For self-published authors, a mailing list is a bit like having insurance.
Yes, because when all else fails, closes, blows up, changes, gets hacked, or disappears into the Internet ether, you will still have your mailing list.
An author’s social media contacts are all well and good, but these connections can be taken away in an instant by a hacked account, an account suspension or a change of site policy.
There is no way to backup your social media contacts, so if a problem arises with your Twitter or Facebook account, there goes all your hard work and your contacts.
With your own mailing list, you have individual email addresses that you can use to make contact, either in bulk or individually. Think of it as your big one-to-one contact list.
The only way to truly keep your Internet contacts is by having a solid mailing list.
Building a mailing list is not only about sending emails. Many would immediately think that a mailing list is only useful for sending regular bulk emails and newsletters. While this is one use, when it is overused, it becomes spamming.
Another problematic issue is Graymail. Unlike spam, Graymail includes messages from mailing lists and newsletters that someone has legitimately signed up to receive.
Over time, these messages can begin to clutter their inbox and can easily be mistaken for spam.
Because of these issues, I hardly ever use my mailing list for sending bulk emails, apart from when I really have some important news or a special promotion. Both of which are a rarity.
So, if I don’t email very often, why do I bother with a mailing list?
When people subscribe to receive a newsletter or promotional email, they are expressing a genuine, or at least, passing interest in the subject matter.
But if by subscribing, they find that their email inbox is being bombarded with promotional emails, they will unsubscribe in a hurry.
Or, if they are too lazy to do that, they will mark the emails as spam, and they will then forever, automatically go to their junk mailbox.
I keep my mailing to a minimum for three reasons
Firstly, if someone subscribes, I have their email address, so I have attained my primary objective of making a direct connection.
Secondly, people only unsubscribe when they get an email, so why increase the chances of this occurring by sending too many emails. Thirdly, I’m lazy, and sending bulk emails is a lot of hard work.
Ok, I’m lazy, and I don’t like bulk email, but I have my mailing list that no one can take away from me.
If my Twitter account gets hacked tomorrow, I can at least let a few thousand people know about it, and start again.
If I start a fantastic new Facebook Page, I can let people know, and if I’m lucky, I might get some Likes without having to pay Facebook.
If I forget to pay my annual hosting fee and all my sites go down, I can tell people that I am not really dead. Probably, just broke.
Are you ready to start building?
There are many reasons why a mailing list can save the day, but to have this insurance, you need to build your mailing list. I won’t go into the details of how to do this, as a quick Google Search on “building a mailing list” will give you plenty of informative reading.
Or you can read one of my previous posts about how to build and use a mailing list.

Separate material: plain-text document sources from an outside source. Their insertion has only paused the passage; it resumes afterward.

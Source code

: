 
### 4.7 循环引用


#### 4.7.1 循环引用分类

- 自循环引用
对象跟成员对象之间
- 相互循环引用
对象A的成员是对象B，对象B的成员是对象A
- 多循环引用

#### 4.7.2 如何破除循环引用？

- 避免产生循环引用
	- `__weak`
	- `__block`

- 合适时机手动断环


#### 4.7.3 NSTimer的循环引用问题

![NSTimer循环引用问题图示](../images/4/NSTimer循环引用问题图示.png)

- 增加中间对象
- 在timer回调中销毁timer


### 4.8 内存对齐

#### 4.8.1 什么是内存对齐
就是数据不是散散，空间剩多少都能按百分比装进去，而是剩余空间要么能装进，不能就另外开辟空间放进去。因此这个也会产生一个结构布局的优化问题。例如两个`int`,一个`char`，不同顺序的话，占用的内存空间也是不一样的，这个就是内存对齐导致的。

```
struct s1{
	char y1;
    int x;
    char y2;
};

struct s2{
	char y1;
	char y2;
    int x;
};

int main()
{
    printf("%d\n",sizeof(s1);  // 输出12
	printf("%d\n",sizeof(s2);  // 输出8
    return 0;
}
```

My only advice is that once you start building a mailing list, treat your subscribers nicely, and make sure you regularly download a backup of your mailing list from your mailing host.

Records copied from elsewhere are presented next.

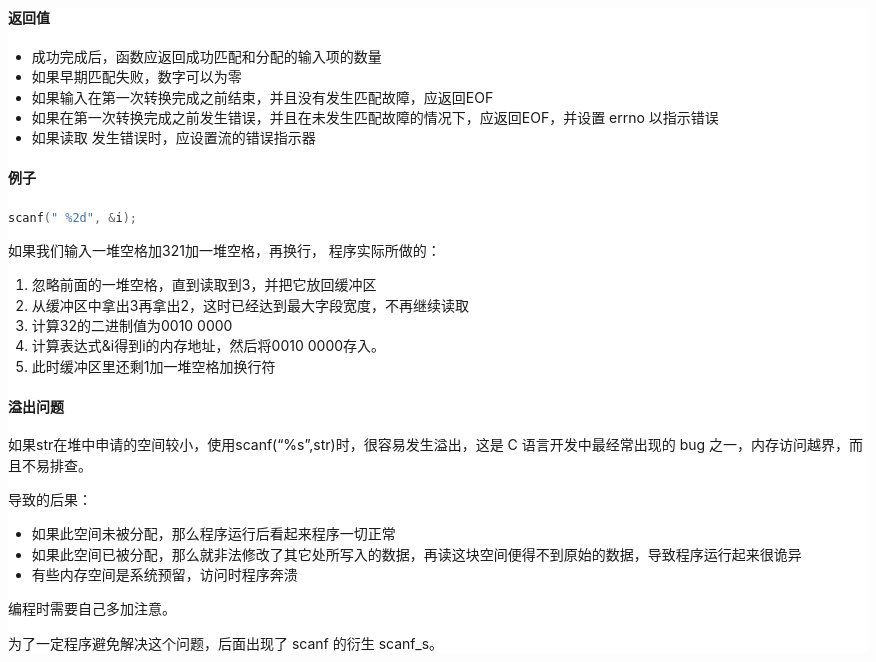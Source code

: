 #### 返回值
- 成功完成后，函数应返回成功匹配和分配的输入项的数量
- 如果早期匹配失败，数字可以为零
- 如果输入在第一次转换完成之前结束，并且没有发生匹配故障，应返回EOF
- 如果在第一次转换完成之前发生错误，并且在未发生匹配故障的情况下，应返回EOF，并设置 errno 以指示错误
- 如果读取 发生错误时，应设置流的错误指示器

#### 例子 
```C
scanf(" %2d", &i);
```
如果我们输入一堆空格加321加一堆空格，再换行，
程序实际所做的：
1. 忽略前面的一堆空格，直到读取到3，并把它放回缓冲区
2. 从缓冲区中拿出3再拿出2，这时已经达到最大字段宽度，不再继续读取
3. 计算32的二进制值为0010 0000
4. 计算表达式&i得到i的内存地址，然后将0010 0000存入。
5. 此时缓冲区里还剩1加一堆空格加换行符

#### 溢出问题

如果str在堆中申请的空间较小，使用scanf(“%s”,str)时，很容易发生溢出，这是 C 语言开发中最经常出现的 bug 之一，内存访问越界，而且不易排查。

导致的后果：
- 如果此空间未被分配，那么程序运行后看起来程序一切正常
- 如果此空间已被分配，那么就非法修改了其它处所写入的数据，再读这块空间便得不到原始的数据，导致程序运行起来很诡异
- 有些内存空间是系统预留，访问时程序奔溃

编程时需要自己多加注意。

为了一定程序避免解决这个问题，后面出现了 scanf 的衍生 scanf_s。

Remember, nothing is forever on the Internet.
As a footnote, the most popular mailing list building services are MailChimp and Aweber Email Marketing, but both can get a little expensive if you go over their free limits.
It is, therefore, worth checking with your web hosting service to see if they offer a similar service. In my case, I discovered that my web host offers a service that is almost the same as Mailchimp, but at a fraction of the price once over the free limit.